(Task input Opens)
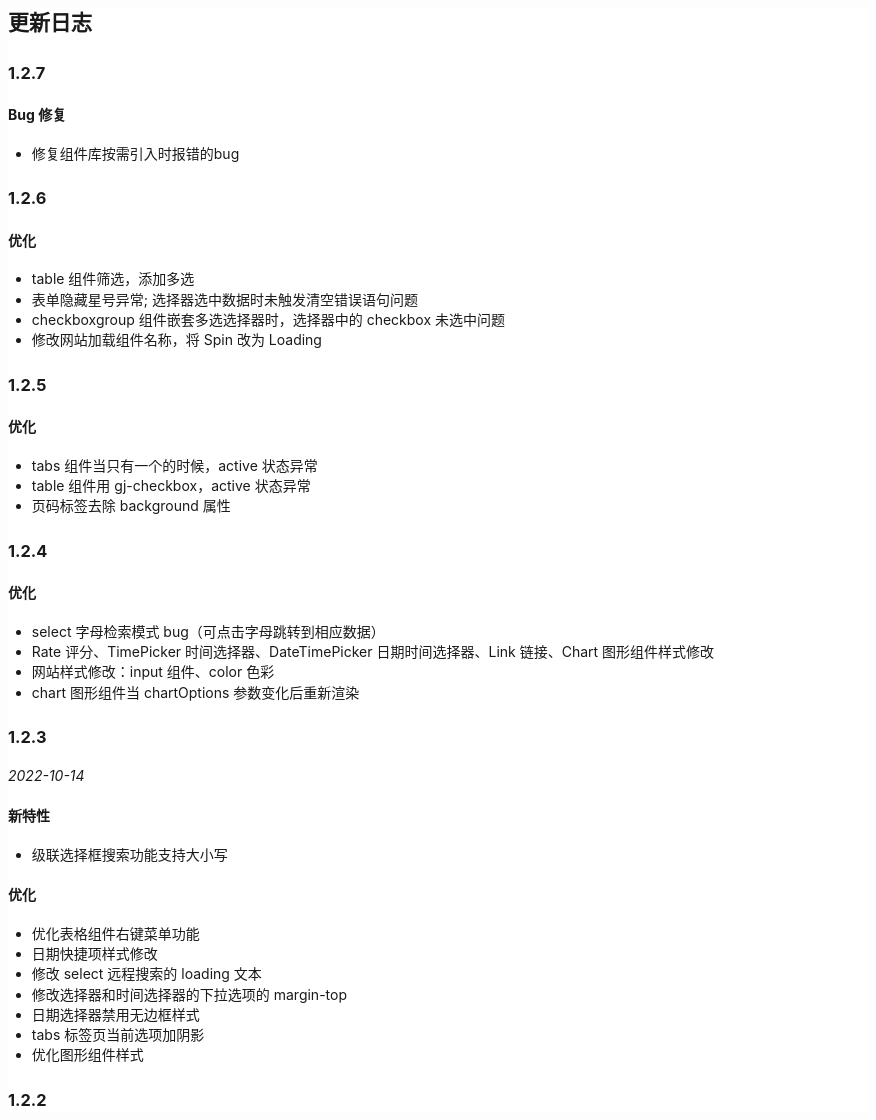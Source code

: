 ## 更新日志

### 1.2.7

#### Bug 修复

- 修复组件库按需引入时报错的bug

### 1.2.6

#### 优化

- table 组件筛选，添加多选
- 表单隐藏星号异常; 选择器选中数据时未触发清空错误语句问题
- checkboxgroup 组件嵌套多选选择器时，选择器中的 checkbox 未选中问题
- 修改网站加载组件名称，将 Spin 改为 Loading

### 1.2.5

#### 优化

- tabs 组件当只有一个的时候，active 状态异常
- table 组件用 gj-checkbox，active 状态异常
- 页码标签去除 background 属性

### 1.2.4

#### 优化

- select 字母检索模式 bug（可点击字母跳转到相应数据）
- Rate 评分、TimePicker 时间选择器、DateTimePicker 日期时间选择器、Link 链接、Chart 图形组件样式修改
- 网站样式修改：input 组件、color 色彩
- chart 图形组件当 chartOptions 参数变化后重新渲染

### 1.2.3

_2022-10-14_

#### 新特性

- 级联选择框搜索功能支持大小写

#### 优化

- 优化表格组件右键菜单功能
- 日期快捷项样式修改
- 修改 select 远程搜索的 loading 文本
- 修改选择器和时间选择器的下拉选项的 margin-top
- 日期选择器禁用无边框样式
- tabs 标签页当前选项加阴影
- 优化图形组件样式

### 1.2.2
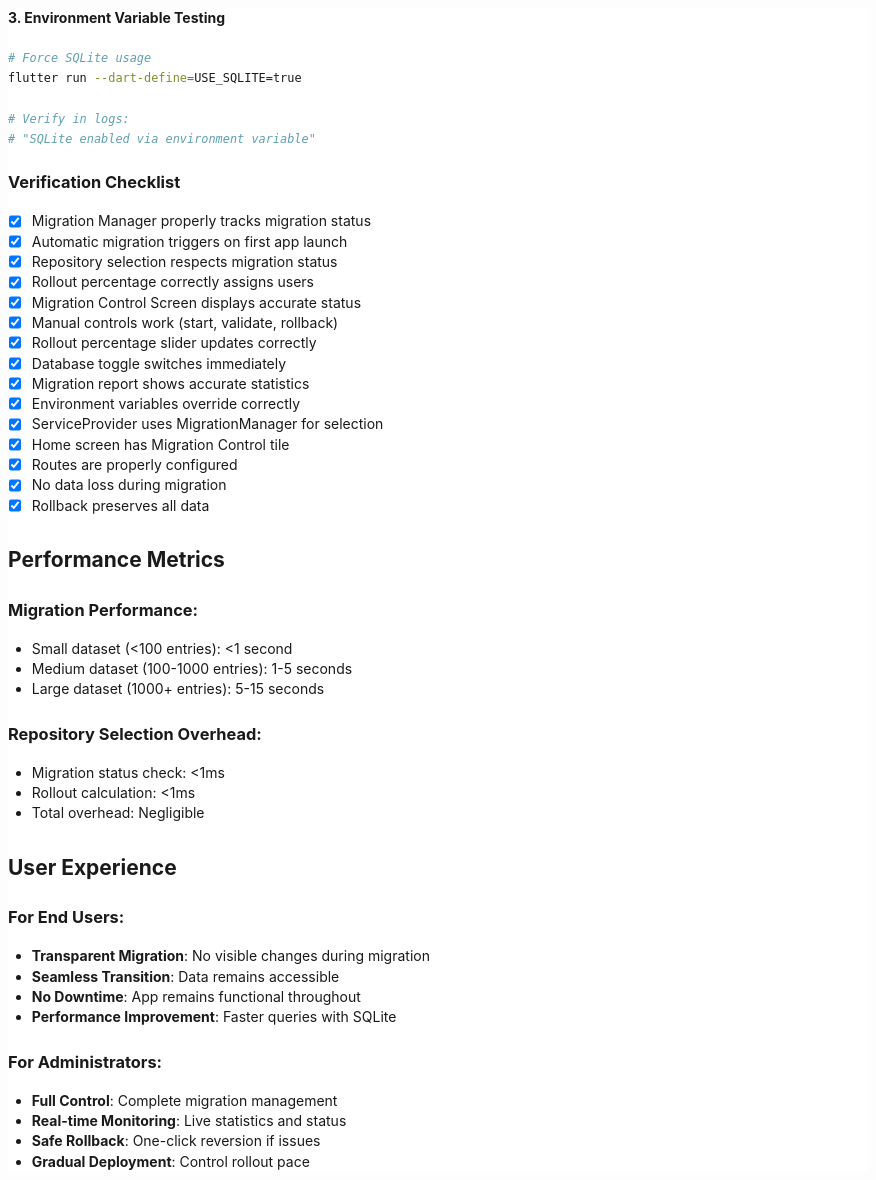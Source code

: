 #### 3. Environment Variable Testing
```bash
# Force SQLite usage
flutter run --dart-define=USE_SQLITE=true

# Verify in logs:
# "SQLite enabled via environment variable"
```

### Verification Checklist

- [x] Migration Manager properly tracks migration status
- [x] Automatic migration triggers on first app launch
- [x] Repository selection respects migration status
- [x] Rollout percentage correctly assigns users
- [x] Migration Control Screen displays accurate status
- [x] Manual controls work (start, validate, rollback)
- [x] Rollout percentage slider updates correctly
- [x] Database toggle switches immediately
- [x] Migration report shows accurate statistics
- [x] Environment variables override correctly
- [x] ServiceProvider uses MigrationManager for selection
- [x] Home screen has Migration Control tile
- [x] Routes are properly configured
- [x] No data loss during migration
- [x] Rollback preserves all data

## Performance Metrics

### Migration Performance:
- Small dataset (<100 entries): <1 second
- Medium dataset (100-1000 entries): 1-5 seconds
- Large dataset (1000+ entries): 5-15 seconds

### Repository Selection Overhead:
- Migration status check: <1ms
- Rollout calculation: <1ms
- Total overhead: Negligible

## User Experience

### For End Users:
- **Transparent Migration**: No visible changes during migration
- **Seamless Transition**: Data remains accessible
- **No Downtime**: App remains functional throughout
- **Performance Improvement**: Faster queries with SQLite

### For Administrators:
- **Full Control**: Complete migration management
- **Real-time Monitoring**: Live statistics and status
- **Safe Rollback**: One-click reversion if issues
- **Gradual Deployment**: Control rollout pace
(Task input Closes)
What the task asks:
Retype, without changes, the lines from the line holding "- **No Downtime**: App" to the end of the data, both ends included.

Written response:
- **No Downtime**: App remains functional throughout
- **Performance Improvement**: Faster queries with SQLite

### For Administrators:
- **Full Control**: Complete migration management
- **Real-time Monitoring**: Live statistics and status
- **Safe Rollback**: One-click reversion if issues
- **Gradual Deployment**: Control rollout pace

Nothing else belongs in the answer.